Tuesday, 16 August 2022

Ermanaricshafen

Superb intertextuality - John Wilkie refers to Rostov-on-Don, then corrects himself:

"'...Ermanaricshafen.'"
-Daggers In Darkness, CHAPTER TWO, p. 41.

The explanation follows immediately:

"There were quiet snorts and rolled eyes: Ermanaric had been...probably...a quasi-mythical Gothic king in the Ukraine in the fourth century AD, one who figured prominently in the Volsungasaga and the Niblelungenlied. The Germans were notorious for ransacking history and legend for ethnically suitable names to plaster on their vastly enlarged realm.

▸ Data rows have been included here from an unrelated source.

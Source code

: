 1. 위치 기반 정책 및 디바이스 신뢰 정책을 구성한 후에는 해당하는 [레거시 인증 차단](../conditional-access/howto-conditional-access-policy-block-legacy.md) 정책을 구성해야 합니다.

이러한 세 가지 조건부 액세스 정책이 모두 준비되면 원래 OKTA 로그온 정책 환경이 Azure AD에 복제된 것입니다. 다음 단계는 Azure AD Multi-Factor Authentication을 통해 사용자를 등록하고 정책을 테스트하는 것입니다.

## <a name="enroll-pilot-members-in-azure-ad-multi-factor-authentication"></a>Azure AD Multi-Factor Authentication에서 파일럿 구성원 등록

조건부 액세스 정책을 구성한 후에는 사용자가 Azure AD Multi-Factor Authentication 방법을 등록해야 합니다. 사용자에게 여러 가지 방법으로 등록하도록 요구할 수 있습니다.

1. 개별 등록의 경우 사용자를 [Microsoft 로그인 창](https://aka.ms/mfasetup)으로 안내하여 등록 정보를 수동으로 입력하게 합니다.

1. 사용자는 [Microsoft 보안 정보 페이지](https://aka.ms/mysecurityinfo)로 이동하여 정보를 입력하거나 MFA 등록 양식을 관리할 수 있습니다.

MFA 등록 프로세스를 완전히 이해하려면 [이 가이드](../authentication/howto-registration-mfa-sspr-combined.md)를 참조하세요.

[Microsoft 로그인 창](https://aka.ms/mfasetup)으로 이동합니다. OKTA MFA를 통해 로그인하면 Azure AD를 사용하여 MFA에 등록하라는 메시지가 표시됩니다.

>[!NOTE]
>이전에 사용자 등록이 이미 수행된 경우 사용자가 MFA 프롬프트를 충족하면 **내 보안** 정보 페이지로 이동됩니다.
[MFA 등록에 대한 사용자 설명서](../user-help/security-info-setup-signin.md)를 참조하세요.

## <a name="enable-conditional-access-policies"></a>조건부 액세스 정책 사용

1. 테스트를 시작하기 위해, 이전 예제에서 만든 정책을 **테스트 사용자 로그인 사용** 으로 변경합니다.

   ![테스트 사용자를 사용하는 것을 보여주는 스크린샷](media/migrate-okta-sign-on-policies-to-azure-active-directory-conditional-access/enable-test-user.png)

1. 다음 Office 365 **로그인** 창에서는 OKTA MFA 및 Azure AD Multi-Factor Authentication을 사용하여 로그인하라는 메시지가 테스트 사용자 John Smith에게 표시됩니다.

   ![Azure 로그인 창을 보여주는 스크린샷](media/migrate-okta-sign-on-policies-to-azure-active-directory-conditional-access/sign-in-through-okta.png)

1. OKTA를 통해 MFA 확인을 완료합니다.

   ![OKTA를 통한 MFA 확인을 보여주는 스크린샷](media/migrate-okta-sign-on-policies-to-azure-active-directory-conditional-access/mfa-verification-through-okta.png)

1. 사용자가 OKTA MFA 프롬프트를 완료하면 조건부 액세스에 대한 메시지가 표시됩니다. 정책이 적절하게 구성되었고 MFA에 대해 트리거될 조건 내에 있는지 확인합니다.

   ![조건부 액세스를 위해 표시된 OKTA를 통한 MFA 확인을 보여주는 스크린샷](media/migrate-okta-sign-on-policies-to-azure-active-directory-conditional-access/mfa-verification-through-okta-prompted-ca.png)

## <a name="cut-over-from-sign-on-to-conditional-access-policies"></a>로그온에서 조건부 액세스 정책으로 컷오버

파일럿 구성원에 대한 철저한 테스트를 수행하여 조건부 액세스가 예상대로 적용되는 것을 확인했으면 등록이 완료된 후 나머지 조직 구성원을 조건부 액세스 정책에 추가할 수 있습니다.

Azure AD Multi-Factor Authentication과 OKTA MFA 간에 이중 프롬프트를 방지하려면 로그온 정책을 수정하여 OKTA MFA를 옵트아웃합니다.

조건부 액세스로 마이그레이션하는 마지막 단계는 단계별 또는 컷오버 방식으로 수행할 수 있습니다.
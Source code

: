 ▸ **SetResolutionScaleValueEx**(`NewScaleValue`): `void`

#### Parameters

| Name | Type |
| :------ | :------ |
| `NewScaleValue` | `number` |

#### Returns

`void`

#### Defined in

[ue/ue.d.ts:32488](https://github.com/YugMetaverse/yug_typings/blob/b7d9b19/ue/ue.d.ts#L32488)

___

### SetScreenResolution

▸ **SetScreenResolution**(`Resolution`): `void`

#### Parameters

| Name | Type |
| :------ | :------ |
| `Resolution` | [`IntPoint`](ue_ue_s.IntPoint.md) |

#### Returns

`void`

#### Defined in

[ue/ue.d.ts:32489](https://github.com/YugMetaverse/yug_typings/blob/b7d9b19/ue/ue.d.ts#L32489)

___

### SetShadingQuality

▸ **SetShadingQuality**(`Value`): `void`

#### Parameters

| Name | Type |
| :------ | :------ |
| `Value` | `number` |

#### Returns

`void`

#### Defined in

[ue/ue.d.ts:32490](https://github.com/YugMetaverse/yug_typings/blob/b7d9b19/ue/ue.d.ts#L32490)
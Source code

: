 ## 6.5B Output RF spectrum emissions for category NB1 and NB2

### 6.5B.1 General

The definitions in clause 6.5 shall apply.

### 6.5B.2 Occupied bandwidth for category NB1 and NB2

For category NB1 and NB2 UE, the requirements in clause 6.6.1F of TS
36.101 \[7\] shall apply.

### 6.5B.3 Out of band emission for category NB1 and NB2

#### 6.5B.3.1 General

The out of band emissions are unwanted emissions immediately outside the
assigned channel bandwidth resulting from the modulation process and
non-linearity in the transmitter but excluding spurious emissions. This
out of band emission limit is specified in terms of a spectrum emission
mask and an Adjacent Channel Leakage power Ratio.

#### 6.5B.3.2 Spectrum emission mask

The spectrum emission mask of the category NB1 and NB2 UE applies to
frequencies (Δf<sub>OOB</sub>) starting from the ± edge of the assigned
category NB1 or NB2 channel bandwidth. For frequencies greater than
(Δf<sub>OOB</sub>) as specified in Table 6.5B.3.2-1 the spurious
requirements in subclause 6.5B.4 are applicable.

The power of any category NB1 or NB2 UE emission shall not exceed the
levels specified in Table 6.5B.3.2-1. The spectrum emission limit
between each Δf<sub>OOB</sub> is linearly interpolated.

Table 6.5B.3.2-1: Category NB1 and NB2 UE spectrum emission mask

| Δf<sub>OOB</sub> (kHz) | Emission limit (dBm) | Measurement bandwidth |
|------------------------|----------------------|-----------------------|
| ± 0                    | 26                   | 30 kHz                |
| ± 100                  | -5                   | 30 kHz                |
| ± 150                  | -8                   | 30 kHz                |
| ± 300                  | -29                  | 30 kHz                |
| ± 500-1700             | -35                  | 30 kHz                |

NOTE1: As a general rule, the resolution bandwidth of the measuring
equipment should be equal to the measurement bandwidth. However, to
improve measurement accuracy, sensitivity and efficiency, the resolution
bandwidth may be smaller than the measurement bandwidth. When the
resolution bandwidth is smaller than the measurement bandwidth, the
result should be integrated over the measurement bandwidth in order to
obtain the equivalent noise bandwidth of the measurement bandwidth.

The Ukraine was the East Gothic Marchland these days..." (ibid.)

If we were reading Daggers In Darkness on screen, then it might be appropriate for an ad to appear, saying: "Read Poul Anderson's excellent Time Patrol story, 'The Sorrow of Odin the Goth.'" Anderson's characters are East Goths, including Ermanaric, living in the Ukraine, and time travellers who refer to the Volsungasaga and the Nibelungenlied. Sometimes it feels as is if all of literature and fiction is one long series. 

1 comment:

S.M. Stirling said...

I had fun with that. It's just the sort of thing they'd do, too.